There is a striking similarity between the opening of Adès’s 2018 Concerto for Piano and Orchestra and Gershwin’s ‘I Got Rhythm’. Adès has since claimed ‘that wasn’t a quotation … But then all of our minds are kind of haunted libraries and so these things are there in some way’. Yet if Gershwin, and more intertextual echoes that might be heard, occur fleetingly on the musical surface, the Concerto’s form is haunted by a more specific ghost. Encapsulating something of a critical consensus, Andrew Mellor has asked ‘is this the last Romantic piano concerto? [… W]e are in the footsteps of Rachmaninov’. Such an impression is reinforced by Adès’s programme notes to the Concerto, which Alex Ross describes as ‘almost comically old-fashioned, inviting the audience to listen for first and second themes, development and recapitulation, and so on’. Nevertheless, Adès’s productive dialogue with the past on both the surface and formal levels is largely taken for granted, and left critically unscrutinised.
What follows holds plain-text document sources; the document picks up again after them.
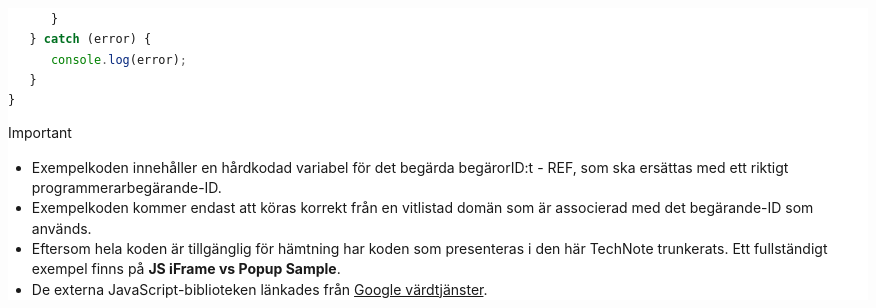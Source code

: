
 ```JavaScript
      }
   } catch (error) {
      console.log(error);
   }
}
```

>[!IMPORTANT]
>
>* Exempelkoden innehåller en hårdkodad variabel för det begärda begärorID:t - REF, som ska ersättas med ett riktigt programmerarbegärande-ID.
>* Exempelkoden kommer endast att köras korrekt från en vitlistad domän som är associerad med det begärande-ID som används.
>* Eftersom hela koden är tillgänglig för hämtning har koden som presenteras i den här TechNote trunkerats. Ett fullständigt exempel finns på **JS iFrame vs Popup Sample**.
>* De externa JavaScript-biblioteken länkades från [Google värdtjänster](https://developers.google.com/speed/libraries/).

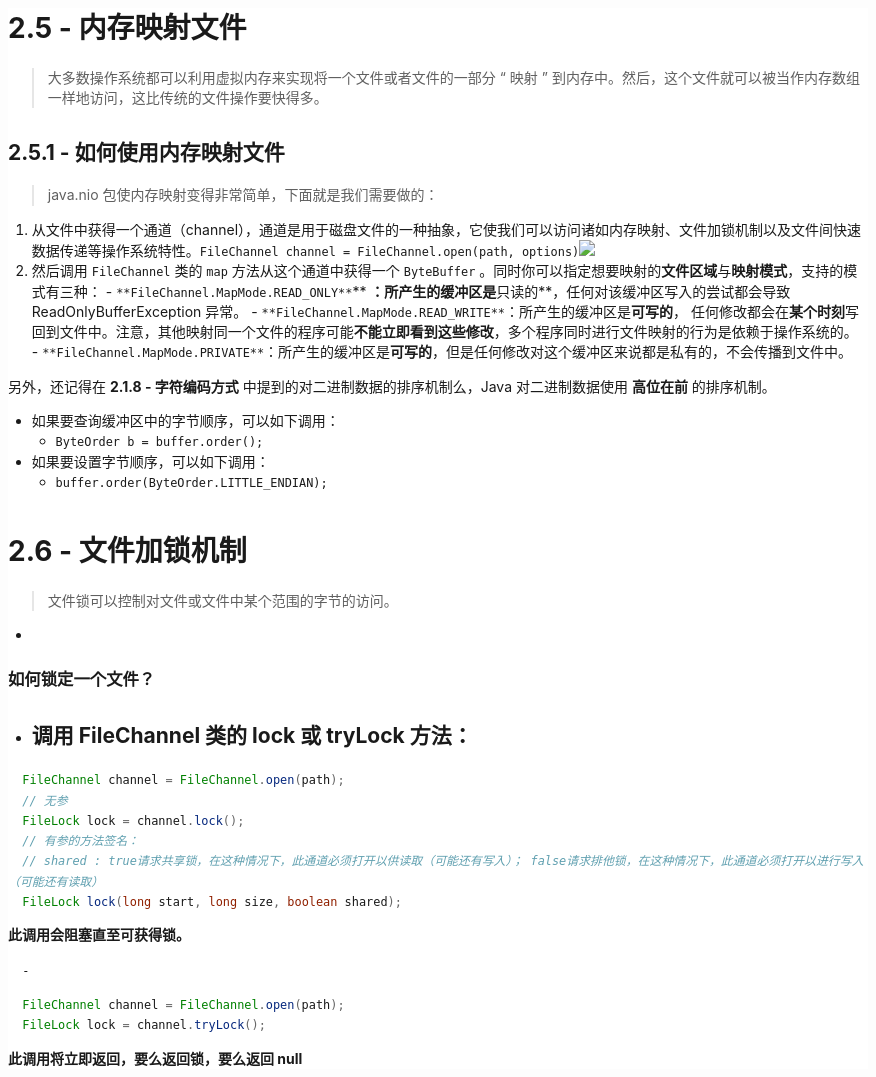 # 2.5 - 内存映射文件

> 大多数操作系统都可以利用虚拟内存来实现将一个文件或者文件的一部分 “ 映射 ” 到内存中。然后，这个文件就可以被当作内存数组一样地访问，这比传统的文件操作要快得多。



## 2.5.1 - 如何使用内存映射文件

> java.nio 包使内存映射变得非常简单，下面就是我们需要做的：


1.  从文件中获得一个通道（channel），通道是用于磁盘文件的一种抽象，它使我们可以访问诸如内存映射、文件加锁机制以及文件间快速数据传递等操作系统特性。`FileChannel channel = FileChannel.open(path, options)`![](https://raw.githubusercontent.com/zrgzs/images/main/images/20230907215803.jpg) 
   2.  然后调用 `FileChannel` 类的 `map` 方法从这个通道中获得一个 `ByteBuffer` 。同时你可以指定想要映射的**文件区域**与**映射模式**，支持的模式有三种： 
      -  `**FileChannel.MapMode.READ_ONLY**`** **：所产生的缓冲区是**只读的**，任何对该缓冲区写入的尝试都会导致 ReadOnlyBufferException 异常。 
      -  `**FileChannel.MapMode.READ_WRITE**`：所产生的缓冲区是**可写的**， 任何修改都会在**某个时刻**写回到文件中。注意，其他映射同一个文件的程序可能**不能立即看到这些修改**，多个程序同时进行文件映射的行为是依赖于操作系统的。 
      -  `**FileChannel.MapMode.PRIVATE**`：所产生的缓冲区是**可写的**，但是任何修改对这个缓冲区来说都是私有的，不会传播到文件中。 

另外，还记得在 **2.1.8 - 字符编码方式** 中提到的对二进制数据的排序机制么，Java 对二进制数据使用 **高位在前** 的排序机制。

- 如果要查询缓冲区中的字节顺序，可以如下调用： 
   - `ByteOrder b = buffer.order();`
- 如果要设置字节顺序，可以如下调用： 
   - `buffer.order(ByteOrder.LITTLE_ENDIAN);`


# 2.6 - 文件加锁机制

> 文件锁可以控制对文件或文件中某个范围的字节的访问。


-   

### 如何锁定一个文件？

   -  调用 FileChannel 类的 lock 或 tryLock 方法： 
      -  
```java
  FileChannel channel = FileChannel.open(path);
  // 无参
  FileLock lock = channel.lock();
  // 有参的方法签名：
  // shared : true请求共享锁，在这种情况下，此通道必须打开以供读取（可能还有写入）； false请求排他锁，在这种情况下，此通道必须打开以进行写入（可能还有读取）
  FileLock lock(long start, long size, boolean shared);
```
**此调用会阻塞直至可获得锁。** 

      -  
```java
  FileChannel channel = FileChannel.open(path);
  FileLock lock = channel.tryLock();
```
**此调用将立即返回，要么返回锁，要么返回 null**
In short, a more detailed excursion through the haunted libraries of Adès’s music is long overdue.

 

The first movement of Adès’s Concerto provides an excellent point of departure. Here, my intention is not to consider the critical workings of such recollections. Rather, by situating the movement against the background of the Romantic Piano Concerto (as described by recent Formenlehre scholars), I shall demonstrate how Adès’s music creates the conditions for its own 21st-century formal functions and syntactical organisation, building upon, but in no way beholden to, the past.